"The only thing worse than being talked about... is not being talked about."
I don't think I'll ever really understand the publishing industry. When pjf said that one of my books is far harder to get hold of than the other, I was sure that it would be DMP that would be the hardest to get. I think we're getting pretty close to selling out of the second printing now and I doubt there will be a third (buy now! while stocks last!!)
But no, it's the badger book that Paul is having trouble with. It's apparently seen as such a minority technology that the Australian distributor doesn't keep copies in stock - just getting them from O'Reilly as they are ordered.
I guess the solution is to get more of a buzz going around TT so it's seen as a cool and popular tool (outside of just the Perl community).
Re:No more DMP?
davorg on 2004-10-01T11:19:06
Well, I don't know for sure. I'm just guessing here.
I have a plan tho'.
Re:Applicability
davorg on 2004-10-01T13:21:01
I see that. But alternatively, DMP is applicable to anyone who uses Perl and the badger is applicable to anyone who uses templates (not necessarily just people who use Perl and templates).
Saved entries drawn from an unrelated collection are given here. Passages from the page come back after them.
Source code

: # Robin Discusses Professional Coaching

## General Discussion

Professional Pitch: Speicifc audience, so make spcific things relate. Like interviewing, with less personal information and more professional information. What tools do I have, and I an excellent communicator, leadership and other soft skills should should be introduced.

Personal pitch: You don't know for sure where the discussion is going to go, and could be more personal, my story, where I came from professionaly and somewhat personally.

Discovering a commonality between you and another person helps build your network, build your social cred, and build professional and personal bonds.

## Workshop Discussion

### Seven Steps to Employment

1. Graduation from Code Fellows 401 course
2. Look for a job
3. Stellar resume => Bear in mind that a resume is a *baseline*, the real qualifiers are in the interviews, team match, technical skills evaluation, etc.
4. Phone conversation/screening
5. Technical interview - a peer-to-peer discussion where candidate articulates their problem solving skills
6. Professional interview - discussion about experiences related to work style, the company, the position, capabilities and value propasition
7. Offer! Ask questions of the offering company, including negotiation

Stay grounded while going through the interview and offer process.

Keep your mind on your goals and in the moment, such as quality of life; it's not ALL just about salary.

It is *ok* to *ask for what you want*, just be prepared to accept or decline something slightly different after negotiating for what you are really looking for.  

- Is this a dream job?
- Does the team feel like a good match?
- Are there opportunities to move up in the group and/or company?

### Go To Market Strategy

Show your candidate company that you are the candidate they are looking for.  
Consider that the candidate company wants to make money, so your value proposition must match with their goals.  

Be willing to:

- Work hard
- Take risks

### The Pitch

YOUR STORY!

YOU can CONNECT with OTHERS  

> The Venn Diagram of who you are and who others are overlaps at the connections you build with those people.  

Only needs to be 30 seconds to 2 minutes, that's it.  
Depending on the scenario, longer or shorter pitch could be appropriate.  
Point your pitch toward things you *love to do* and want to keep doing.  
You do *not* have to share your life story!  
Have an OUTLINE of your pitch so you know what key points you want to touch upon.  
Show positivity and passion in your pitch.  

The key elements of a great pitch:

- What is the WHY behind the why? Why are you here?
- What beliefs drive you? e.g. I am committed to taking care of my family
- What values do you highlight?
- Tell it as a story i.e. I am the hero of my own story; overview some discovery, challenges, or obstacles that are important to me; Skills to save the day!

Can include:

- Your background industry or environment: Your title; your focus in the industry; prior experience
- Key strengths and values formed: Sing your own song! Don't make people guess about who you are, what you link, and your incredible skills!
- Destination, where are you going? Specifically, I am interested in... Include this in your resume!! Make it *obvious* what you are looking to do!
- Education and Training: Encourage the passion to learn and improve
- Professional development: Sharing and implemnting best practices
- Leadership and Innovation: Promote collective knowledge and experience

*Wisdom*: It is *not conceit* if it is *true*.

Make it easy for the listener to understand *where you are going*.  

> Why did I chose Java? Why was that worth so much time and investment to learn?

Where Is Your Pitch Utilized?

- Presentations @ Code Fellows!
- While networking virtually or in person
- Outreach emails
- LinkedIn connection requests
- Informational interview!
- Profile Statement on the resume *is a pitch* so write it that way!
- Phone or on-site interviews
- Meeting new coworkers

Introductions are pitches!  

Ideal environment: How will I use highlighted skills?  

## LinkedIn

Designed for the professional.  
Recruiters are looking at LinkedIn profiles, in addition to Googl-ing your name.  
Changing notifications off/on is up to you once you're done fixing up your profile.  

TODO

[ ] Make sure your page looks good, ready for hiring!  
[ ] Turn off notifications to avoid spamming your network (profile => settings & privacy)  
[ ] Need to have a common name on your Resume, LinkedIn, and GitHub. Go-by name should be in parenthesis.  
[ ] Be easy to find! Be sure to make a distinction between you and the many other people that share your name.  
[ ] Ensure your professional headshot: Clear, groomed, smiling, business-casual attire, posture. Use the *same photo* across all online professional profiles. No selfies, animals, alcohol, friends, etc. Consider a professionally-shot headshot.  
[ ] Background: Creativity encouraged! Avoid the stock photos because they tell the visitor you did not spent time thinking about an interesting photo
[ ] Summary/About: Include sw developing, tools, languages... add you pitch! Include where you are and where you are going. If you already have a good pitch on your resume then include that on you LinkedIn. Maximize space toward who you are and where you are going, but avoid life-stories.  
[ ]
The fact that we're not getting to that (potentially much larger) second group is probably because TT is seen as a Perl tool, rather than a tool that just happens to be written in Perl. TT has a pretty good press within the Perl community, but it seems to be almost unknown outside of it. I need to put my Linux Format "Intro to TT" articles online. The first two of those didn't use any Perl at all.Re:Applicability
Matts on 2004-10-01T13:48:45
Yes, you're definitely missing that market, but I don't think that market really exists:-)
In order to do useful things with TT you have to be using perl for data structure generation, so the two are quite intimately tied together. It's not like XSLT where there are C implementations that can be embedded into other languages, unfortunately.